I’m going to try to keep this post non-technical; if you are an OpenGL nerd you can read more than you ever wanted to know here.

With 100,000 cloud puffs (this is a typical number for one broken layer, looking at an area of thicker clouds) we were seeing a total cost of about 9 ms to draw the clouds if we weren’t GPU bound, compared to about 2 ms on NVidia hardware and the same machine.

Is 7 ms a big delta?  Well, that depends on context.  For a game developer, 7 ms is a huge number.  At 15 fps, saving 7 ms gets you to 16.7 fps, but at 30 fps it takes you up to 37 ms.  That’s one of the crazy things about framerate – because it is the inverse of how long things take, you get bigger changes when the sim is running faster.  For this reason I prefer to think in milliseconds.  If we can get a frame out in 20 ms we’re doing really good; if it starts to take more than 50 ms, we’re in real trouble.  You can think of 50 ms as a budget, and 7 ms is 15% of the budget – a number you can’t ignore.

The ATI guys pointed us to a better way to push the cloud data through to the card, and the results are better – about 3 ms for the same test case.  That should make things a bit better for real use of the sim, and should get clouds out of the “oh sh-t” category.

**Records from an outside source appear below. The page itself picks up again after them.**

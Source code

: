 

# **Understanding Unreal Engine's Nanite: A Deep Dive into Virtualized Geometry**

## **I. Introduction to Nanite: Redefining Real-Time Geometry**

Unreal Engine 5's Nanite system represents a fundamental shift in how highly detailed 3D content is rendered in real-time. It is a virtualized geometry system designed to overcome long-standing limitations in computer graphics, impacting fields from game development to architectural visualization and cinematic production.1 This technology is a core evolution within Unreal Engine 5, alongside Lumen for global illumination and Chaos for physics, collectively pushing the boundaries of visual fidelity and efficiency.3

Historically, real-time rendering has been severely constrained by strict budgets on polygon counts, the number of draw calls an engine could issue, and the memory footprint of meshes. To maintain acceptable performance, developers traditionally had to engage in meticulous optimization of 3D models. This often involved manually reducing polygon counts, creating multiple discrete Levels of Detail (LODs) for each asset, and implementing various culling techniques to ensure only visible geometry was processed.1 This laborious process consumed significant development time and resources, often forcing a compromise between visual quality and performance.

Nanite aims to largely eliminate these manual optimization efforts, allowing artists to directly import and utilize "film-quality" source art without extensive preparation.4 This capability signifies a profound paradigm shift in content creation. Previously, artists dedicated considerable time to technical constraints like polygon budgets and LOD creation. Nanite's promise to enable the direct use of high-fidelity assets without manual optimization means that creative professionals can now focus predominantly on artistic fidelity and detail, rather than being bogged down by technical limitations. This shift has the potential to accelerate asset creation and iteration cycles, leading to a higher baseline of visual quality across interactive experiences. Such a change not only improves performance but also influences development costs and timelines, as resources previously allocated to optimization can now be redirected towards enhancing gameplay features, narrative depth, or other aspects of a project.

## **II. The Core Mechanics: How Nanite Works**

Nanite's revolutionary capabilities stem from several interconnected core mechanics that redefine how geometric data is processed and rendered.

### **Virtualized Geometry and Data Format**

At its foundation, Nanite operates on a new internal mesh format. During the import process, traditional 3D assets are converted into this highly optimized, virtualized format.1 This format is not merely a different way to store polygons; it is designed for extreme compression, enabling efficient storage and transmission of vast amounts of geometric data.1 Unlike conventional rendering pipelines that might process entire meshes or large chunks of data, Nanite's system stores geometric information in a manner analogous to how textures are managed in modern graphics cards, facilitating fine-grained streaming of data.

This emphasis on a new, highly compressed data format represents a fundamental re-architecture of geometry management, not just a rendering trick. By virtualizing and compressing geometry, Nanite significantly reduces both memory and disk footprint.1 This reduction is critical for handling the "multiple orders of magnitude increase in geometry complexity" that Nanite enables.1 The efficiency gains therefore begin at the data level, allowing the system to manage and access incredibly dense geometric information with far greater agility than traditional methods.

Now there is one bit of fine print.  Above I said “if we weren’t GPU bound”.  I put the sim through some contortions to measure just the cost of the geometry of clouds, because that’s where ATI and NV cards were acting very differently.  But for almost anyone, clouds eat a lot of fill rate.  That fill rate cost is worse if you crank the rendering setting, run HDR, run HDR + 4xSSAA, have a huge monitor, or have a cheaper, lower compute-power card.  So if you were CPU bound, this change will help, but if you don’t have enough GPU power, you’re just going to be blocked on something else.

(A good way to tell if you are fill rate bound: make the window bigger and smaller.  If a smaller window is faster, it’s GPU fill rate; if they’re the same speed it’s your CPU or possibly the bus.)

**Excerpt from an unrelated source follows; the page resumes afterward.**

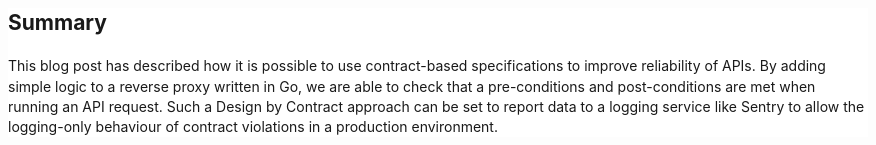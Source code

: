 ## Summary

This blog post has described how it is possible to use contract-based specifications to improve reliability of APIs. By adding simple logic to a reverse proxy written in Go, we are able to check that a pre-conditions and post-conditions are met when running an API request. Such a Design by Contract approach can be set to report data to a logging service like Sentry to allow the logging-only behaviour of contract violations in a production environment.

At this point I expect to integrate the new cloud code for ATI Windows into the next major patch.

Performance Minus Clouds

I took some comprehensive measurements of framerate in CPU-bound conditions and found that with the “penalty” for the existing clouds subtracted out of the numbers, my machine was about 5% faster with NV hardware than ATI hardware.  That may represent some overall difference in driver efficiency, or some other less important hardware path that needs tuning.  But the main thing I would say is: 5% isn’t that much – we get bigger changes of performance in routine whole-sim optimization and they don’t affect all hardware in the same way.  I have a number of todo items still on my performance list, so overall performance will need to be revisited in the future.

The Cars

The other code path in the sim that’s specifically slower on ATI cards is the cars, and when I looked there, what I found was sloppy code on my part; that sloppy code affects the ATI/Windows case disproportionately, but the code is just slow on pretty much any hardware/OS combination.  Propsman also pointed me at a number of boneheaded things going on with the cars, and I am working to fix them all for the next major patch.

So my advice for now is to keep the car settings low; it’s clear that they are very CPU expensive and it’s something I am working on.

Fill Rate

One of the problems with poor CPU performance in a driver is that you never get to see what the actual hardware can do if the driver can’t “get out of the way” CPU-wise, and with clouds having a CPU penalty, it was impossible to see what the Radeon 7970 could really do compared to a GTX 580.  Nothing else creates that much fill rate use on my single 1920 x 1200 monitor.*

I was able to synthesize a super-high fill-rate condition by enabling HDR, 4x SSAA, full screen, in the 747 internal view.  This setup pushes an astonishing number of pixels (something that I am looking to optimize inside X-Plane).  I set the 747 up at KSEA at night so that I was filling a huge amount of screen with a large number of flood lights.  This causes the deferred renderer to fill in a ton of pixels.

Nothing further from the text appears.